UC Berkeley Has a Plan to Boost Black Student Numbers After Affirmative Action Ban

The university will invest $20 million in scholarships and recruitment.

(Photo: Facebook)

Sep 11, 2015· 3 MIN READ
A veteran journalist and former White House correspondent for Politico, Joseph Williams is a freelance writer, blogger, and essayist in Washington, D.C.

Two decades after its governing body eliminated affirmative action from its admissions policies—and its African American student population plunged—the University of California, Berkeley, has launched an ambitious $20 million program to bring more black students to campus and help the ones who are already there feel welcome.

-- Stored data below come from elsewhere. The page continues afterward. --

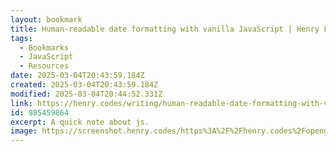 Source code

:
 ```yaml
---
layout: bookmark
title: Human-readable date formatting with vanilla JavaScript | Henry From Online
tags:
  - Bookmarks
  - JavaScript
  - Resources
date: 2025-03-04T20:43:59.184Z
created: 2025-03-04T20:43:59.184Z
modified: 2025-03-04T20:44:52.331Z
link: https://henry.codes/writing/human-readable-date-formatting-with-vanilla-javascript/
id: 985459864
excerpt: A quick note about js.
image: https://screenshot.henry.codes/https%3A%2F%2Fhenry.codes%2Fopengraph%2Fwriting%2Fhuman-readable-date-formatting-with-vanilla-javascript/opengraph
---
```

In an open letter released late last week, Chancellor Nicholas Dirks said the university’s new African American initiative is designed to increase and sustain a “critical mass” of black undergraduates, graduate students, and faculty as well as create an endowed scholarship foundation that can help sustain that population.

Dirks’ launch of the initiative comes six months after members of Berkeley’s Black Student Union complained of feeling socially and academically isolated and sent him a list of demands, including hiring advisers and a psychologist for black students.

Although the initiative was launched on the heels of the Black Student Union’s protest and demands, Gibor Basri, Berkeley’s outgoing vice chancellor for equity and inclusion, said it’s based on a 2012 campus survey.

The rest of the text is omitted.